We'll Always Have Paris.

AuthorGehring, Wes D.
PositionREEL WORLD - Charlie Chaplin

MY SOON TO BE next project is a book on Charlie Chaplin's "A Woman of Paris" (1923). You have not heard of it?--that is part of my reason for the text. A neglected work from a major artist always merits looking into--and a recent research project has given me a pronounced incentive to further probe this picture.

However, to set the table properly for the film's significance, let me back up the bus a moment. By the time of Chaplin's "Paris" drama, in which he does not appear (beyond a cameo), his Tramp had become the most-famous figure in the world. Through the still new art form of cinema, which Chaplin (1889-1977) had entered in 1914, he would generate the first example of what later generations would liken to "Beatlemania."

Moreover, as the Beatles created everything from musical trends to mass marketing as a cottage industry, Chaplin did them one better. He gave greater credibility to what many saw as a lesser "dumb [silent] show" form of entertainment, and became a pioneering global star. Indeed, his iconic Tramp logo remains, with the possible exception of Mickey Mouse, film's most-emblematic symbol.

Though one might quibble over whether Chaplin is cinema's most-significant artist, there can be no questioning he is its greatest auteur, given his ability to write, direct, perform, and compose the music for one groundbreaking picture after another.
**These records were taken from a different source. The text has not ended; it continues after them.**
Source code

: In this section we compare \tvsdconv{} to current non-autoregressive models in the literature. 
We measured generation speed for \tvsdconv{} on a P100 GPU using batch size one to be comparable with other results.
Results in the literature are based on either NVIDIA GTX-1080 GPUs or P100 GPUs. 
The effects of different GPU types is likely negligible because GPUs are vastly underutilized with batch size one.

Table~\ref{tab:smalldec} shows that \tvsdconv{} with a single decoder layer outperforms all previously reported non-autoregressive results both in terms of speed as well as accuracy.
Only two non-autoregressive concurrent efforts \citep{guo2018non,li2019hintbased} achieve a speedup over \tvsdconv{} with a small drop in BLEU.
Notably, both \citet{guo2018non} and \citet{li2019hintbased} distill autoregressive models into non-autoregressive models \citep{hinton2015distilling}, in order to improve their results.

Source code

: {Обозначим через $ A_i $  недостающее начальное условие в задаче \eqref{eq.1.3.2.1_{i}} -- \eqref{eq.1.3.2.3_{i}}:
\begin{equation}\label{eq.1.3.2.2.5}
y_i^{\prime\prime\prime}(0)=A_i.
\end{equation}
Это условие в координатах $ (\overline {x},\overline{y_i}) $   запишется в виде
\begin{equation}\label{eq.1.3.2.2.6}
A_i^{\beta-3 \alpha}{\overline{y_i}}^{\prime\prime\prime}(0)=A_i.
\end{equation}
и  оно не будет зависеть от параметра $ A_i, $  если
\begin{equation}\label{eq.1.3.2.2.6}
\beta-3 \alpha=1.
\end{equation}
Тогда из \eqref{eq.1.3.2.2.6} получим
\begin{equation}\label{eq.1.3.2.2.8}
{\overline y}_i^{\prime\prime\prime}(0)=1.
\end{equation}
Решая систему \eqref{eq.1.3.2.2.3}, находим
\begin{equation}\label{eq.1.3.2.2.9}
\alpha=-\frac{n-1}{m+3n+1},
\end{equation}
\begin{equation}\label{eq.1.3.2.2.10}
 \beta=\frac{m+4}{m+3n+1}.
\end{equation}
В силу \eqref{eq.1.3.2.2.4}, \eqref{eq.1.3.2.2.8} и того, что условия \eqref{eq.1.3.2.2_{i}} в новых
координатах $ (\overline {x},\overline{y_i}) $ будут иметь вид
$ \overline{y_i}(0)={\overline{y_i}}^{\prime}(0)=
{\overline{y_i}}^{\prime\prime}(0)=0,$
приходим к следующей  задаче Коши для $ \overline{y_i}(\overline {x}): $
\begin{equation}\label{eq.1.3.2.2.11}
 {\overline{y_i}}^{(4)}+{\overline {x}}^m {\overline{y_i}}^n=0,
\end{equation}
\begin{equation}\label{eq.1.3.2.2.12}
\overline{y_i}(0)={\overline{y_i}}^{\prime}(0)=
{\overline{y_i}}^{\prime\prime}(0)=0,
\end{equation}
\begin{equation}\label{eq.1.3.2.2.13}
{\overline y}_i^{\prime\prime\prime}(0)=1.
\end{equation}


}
Thus, by the time "Paris" was released, he seemed to have conquered every potential roadblock naysayers had thrown his way. Indeed, a 1923 Picture-Play Magazine stated: "Today Chariot [Chaplin] is hymned by the literati... the beautiful and the damning.... The critics have decided that the abominable movies have produced something worthwhile in this harlequin of mustaches and baggy trousers."

What were the most memorable of these hurdles? Three examples readily come to mind. First, his short subjects frequently took on provocative issues during a period now known as the "Progressive Era" (1900-1920). For instance, his 1917 "The Immigrant" makes points which remain topical today.

The following year, he felt our involvement in World War I would be further assisted by making a dark comedy, "Shoulder Arms," about the plight of Allied soldiers. Everyone, sans his best friend, Douglas Fairbanks, Sr., told him it would be in poor taste. Instead, as with "The Immigrant," it was a commercial and critical hit.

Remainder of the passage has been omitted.